Tarantool development patches archive
 help / color / mirror / Atom feed
* Re: [commits] [tarantool] 01/04: bloom: use malloc for bitmap allocations
       [not found]   ` <20180327203916.GA11829@atlas>
@ 2018-03-28 10:44     ` Vladimir Davydov
  2018-03-28 17:01       ` Konstantin Osipov
  0 siblings, 1 reply; 2+ messages in thread
From: Vladimir Davydov @ 2018-03-28 10:44 UTC (permalink / raw)
  To: Konstantin Osipov, commits, tarantool-patches

On Tue, Mar 27, 2018 at 11:39:16PM +0300, Konstantin Osipov wrote:
> * Vladimir Davydov <vdavydov.dev@gmail.com> [18/03/21 16:36]:
> >     bloom: use malloc for bitmap allocations
> 
> It's not only pointless, it's harmful, since mmap() is ~100 times
> slower than malloc().
> 
> The patch is OK to push, after explaining to me why had to add an
> extra memset().
> 
> In a follow up patch you could use slab_arena though.
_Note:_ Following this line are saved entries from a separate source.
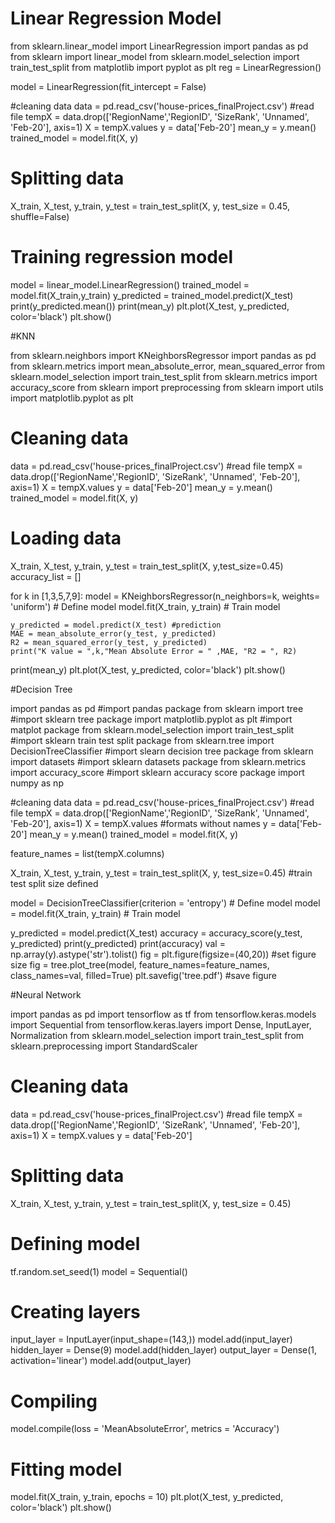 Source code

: # Linear Regression Model 


from sklearn.linear_model import LinearRegression
import pandas as pd
from sklearn import linear_model
from sklearn.model_selection import train_test_split
from matplotlib import pyplot as plt
reg = LinearRegression()

model = LinearRegression(fit_intercept = False)


#cleaning data
data = pd.read_csv('house-prices_finalProject.csv') #read file 
tempX = data.drop(['RegionName','RegionID', 'SizeRank', 'Unnamed', 'Feb-20'], axis=1)
X = tempX.values
y = data['Feb-20']
mean_y = y.mean()
trained_model = model.fit(X, y)


# Splitting data
X_train, X_test, y_train, y_test = train_test_split(X, y, test_size = 0.45, shuffle=False)

# Training regression model
model = linear_model.LinearRegression()
trained_model = model.fit(X_train,y_train)
y_predicted = trained_model.predict(X_test)
print(y_predicted.mean())
print(mean_y)
plt.plot(X_test, y_predicted, color='black')
plt.show()


#KNN

from sklearn.neighbors import KNeighborsRegressor
import pandas as pd
from sklearn.metrics import mean_absolute_error, mean_squared_error
from sklearn.model_selection import train_test_split
from sklearn.metrics import accuracy_score
from sklearn import preprocessing
from sklearn import utils
import matplotlib.pyplot as plt

# Cleaning data
data = pd.read_csv('house-prices_finalProject.csv') #read file 
tempX = data.drop(['RegionName','RegionID', 'SizeRank', 'Unnamed', 'Feb-20'], axis=1)
X = tempX.values
y = data['Feb-20']
mean_y = y.mean()
trained_model = model.fit(X, y)


# Loading data


X_train, X_test, y_train, y_test = train_test_split(X, y,test_size=0.45)
accuracy_list = []

for k in [1,3,5,7,9]:
    model = KNeighborsRegressor(n_neighbors=k, weights= 'uniform') # Define model
    model.fit(X_train, y_train) # Train model

    
    y_predicted = model.predict(X_test) #prediction
    MAE = mean_absolute_error(y_test, y_predicted)
    R2 = mean_squared_error(y_test, y_predicted)
    print("K value = ",k,"Mean Absolute Error = " ,MAE, "R2 = ", R2)
    
print(mean_y)
plt.plot(X_test, y_predicted, color='black')
plt.show()


#Decision Tree

import pandas as pd #import pandas package
from sklearn import tree #import sklearn tree package
import matplotlib.pyplot as plt #import matplot package
from sklearn.model_selection import train_test_split #import sklearn train test split package
from sklearn.tree import DecisionTreeClassifier #import slearn decision tree package 
from sklearn import datasets #import sklearn datasets package
from sklearn.metrics import accuracy_score #import sklearn accuracy score package
import numpy as np

#cleaning data
data = pd.read_csv('house-prices_finalProject.csv') #read file 
tempX = data.drop(['RegionName','RegionID', 'SizeRank', 'Unnamed', 'Feb-20'], axis=1)
X = tempX.values #formats without names
y = data['Feb-20']
mean_y = y.mean()
trained_model = model.fit(X, y)


feature_names = list(tempX.columns)

X_train, X_test, y_train, y_test = train_test_split(X, y, test_size=0.45) #train test split size defined 

model = DecisionTreeClassifier(criterion = 'entropy') # Define model
model = model.fit(X_train, y_train) # Train model

y_predicted = model.predict(X_test)
accuracy = accuracy_score(y_test, y_predicted)
print(y_predicted)
print(accuracy)
val = np.array(y).astype('str').tolist()
fig = plt.figure(figsize=(40,20)) #set figure size 
fig = tree.plot_tree(model, feature_names=feature_names,
class_names=val, filled=True)
plt.savefig('tree.pdf') #save figure 


#Neural Network

import pandas as pd
import tensorflow as tf
from tensorflow.keras.models import Sequential
from tensorflow.keras.layers import Dense, InputLayer, Normalization
from sklearn.model_selection import train_test_split
from sklearn.preprocessing import StandardScaler

# Cleaning data
data = pd.read_csv('house-prices_finalProject.csv') #read file 
tempX = data.drop(['RegionName','RegionID', 'SizeRank', 'Unnamed', 'Feb-20'], axis=1)
X = tempX.values
y = data['Feb-20']



# Splitting data
X_train, X_test, y_train, y_test = train_test_split(X, y, test_size = 0.45)

# Defining model
tf.random.set_seed(1)
model = Sequential()

# Creating layers
input_layer = InputLayer(input_shape=(143,))
model.add(input_layer)
hidden_layer = Dense(9)
model.add(hidden_layer)
output_layer = Dense(1, activation='linear')
model.add(output_layer)

# Compiling
model.compile(loss = 'MeanAbsoluteError', metrics = 'Accuracy')

# Fitting model
model.fit(X_train, y_train, epochs = 10)
plt.plot(X_test, y_predicted, color='black')
plt.show()
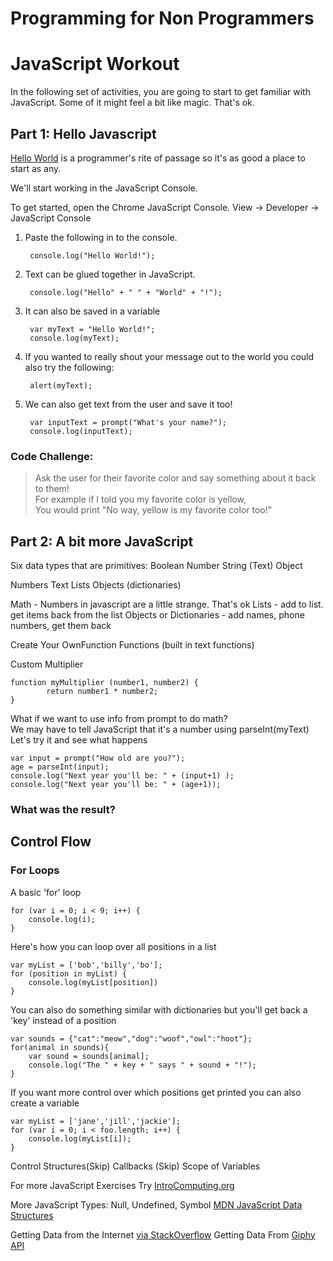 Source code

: # Programming for Non Programmers

# JavaScript Workout

In the following set of activities, you are going to start to get familiar with JavaScript.
Some of it might feel a bit like magic. That's ok.

## Part 1: Hello Javascript ##

[Hello World](https://en.wikipedia.org/wiki/%22Hello,_World!%22_program) is a programmer's rite of passage so it's as good a place to start as any.

We'll start working in the JavaScript Console.

To get started, open the Chrome JavaScript Console.
View -> Developer -> JavaScript Console

1. Paste the following in to the console.

        console.log("Hello World!");

2. Text can be glued together in JavaScript.

        console.log("Hello" + " " + "World" + "!");

3. It can also be saved in a variable

        var myText = "Hello World!";  
        console.log(myText);  

4. If you wanted to really shout your message out to the world you could also try the following:

        alert(myText);
        

5. We can also get text from the user and save it too!

        var inputText = prompt("What's your name?");
        console.log(inputText);


### Code Challenge:  
> Ask the user for their favorite color and say something about it back to them!  
> For example if I told you my favorite color is yellow,  
> You would print "No way, yellow is my favorite color too!"
        

## Part 2: A bit more JavaScript
Six data types that are primitives:
Boolean
Number
String (Text)
Object

Numbers
Text
Lists
Objects (dictionaries)

Math - Numbers in javascript are a little strange. That's ok
Lists - add to list. get items back from the list
Objects or Dictionaries - add names, phone numbers, get them back

Create Your OwnFunction
Functions (built in text functions)

Custom Multiplier

    function myMultiplier (number1, number2) {
            return number1 * number2;
    }

What if we want to use info from prompt to do math?  
We may have to tell JavaScript that it's a number using parseInt(myText)
Let's try it and see what happens

    var input = prompt("How old are you?");
    age = parseInt(input);
    console.log("Next year you'll be: " + (input+1) );
    console.log("Next year you'll be: " + (age+1));


### What was the result?        
    
 
## Control Flow

### For Loops

A basic 'for' loop 

    for (var i = 0; i < 9; i++) {
        console.log(i);
    }

Here's how you can loop over all positions in a list

    var myList = ['bob','billy','bo'];
    for (position in myList) {
        console.log(myList[position])
    }

You can also do something similar with dictionaries but you'll get back a 'key' instead of a position

    var sounds = {"cat":"meow","dog":"woof","owl":"hoot"};
    for(animal in sounds){
        var sound = sounds[animal];
        console.log("The " + key + " says " + sound + "!");
    }
    
If you want more control over which positions get printed you can also create a variable
    
    var myList = ['jane','jill','jackie'];
    for (var i = 0; i < foo.length; i++) {
        console.log(myList[i]);
    }

Control Structures(Skip)
Callbacks (Skip)
Scope of Variables

For more JavaScript Exercises Try [IntroComputing.org](http://introcomputing.org/)

More JavaScript Types: Null, Undefined, Symbol [MDN JavaScript Data Structures](https://developer.mozilla.org/en-US/docs/Web/JavaScript/Data_structures)


Getting Data from the Internet [via StackOverflow](http://stackoverflow.com/questions/247483/http-get-request-in-javascript)
Getting Data From [Giphy API](https://github.com/Giphy/GiphyAPI#random-endpoint)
I'm afraid not, because AFAICS slab_arena is single-threaded while bloom
filters are allocated in a worker thread and freed in tx.

> > @@ -42,41 +44,33 @@ bloom_create(struct bloom *bloom, uint32_t number_of_values,
> >  	     double false_positive_rate, struct quota *quota)
> >  {
> >  	/* Optimal hash_count and bit count calculation */
> > -	bloom->hash_count = (uint32_t)
> > -		(log(false_positive_rate) / log(0.5) + 0.99);
> > -	/* Number of bits */
> > -	uint64_t m = (uint64_t)
> > -		(number_of_values * bloom->hash_count / log(2) + 0.5);
> > -	/* mmap page size */
> > -	uint64_t page_size = sysconf(_SC_PAGE_SIZE);
> > -	/* Number of bits in one page */
> > -	uint64_t b = page_size * CHAR_BIT;
> > -	/* number of pages, round up */
> > -	uint64_t p = (uint32_t)((m + b - 1) / b);
> > -	/* bit array size in bytes */
> > -	size_t mmap_size = p * page_size;
> > -	bloom->table_size = p * page_size / sizeof(struct bloom_block);
> > -	if (quota_use(quota, mmap_size) < 0) {
> > -		bloom->table = NULL;
> > +	uint16_t hash_count = ceil(log(false_positive_rate) / log(0.5));
> > +	uint64_t bit_count = ceil(number_of_values * hash_count / log(2));
> > +	uint32_t block_bits = CHAR_BIT * sizeof(struct bloom_block);
> > +	uint32_t block_count = (bit_count + block_bits - 1) / block_bits;
> > +
> > +	size_t size = block_count * sizeof(struct bloom_block);
> > +	if (quota_use(quota, size) < 0)
> >  		return -1;
> > -	}
> > -	bloom->table = (struct bloom_block *)
> > -		mmap(NULL, mmap_size, PROT_READ | PROT_WRITE,
> > -		     MAP_PRIVATE | MAP_ANONYMOUS, -1, 0);
> > -	if (bloom->table == MAP_FAILED) {
> > -		bloom->table = NULL;
> > -		quota_release(quota, mmap_size);
> > +
> > +	bloom->table = malloc(size);
> > +	if (bloom->table == NULL) {
> > +		quota_release(quota, size);
> >  		return -1;
> >  	}
> > +
> > +	bloom->table_size = block_count;
> > +	bloom->hash_count = hash_count;
> > +	memset(bloom->table, 0, size);
> 
> Why do you need this memset()?

Because mmap() returns a zeroed-out region of memory. With malloc()
I have to zero it out manually to conform to the old behavior.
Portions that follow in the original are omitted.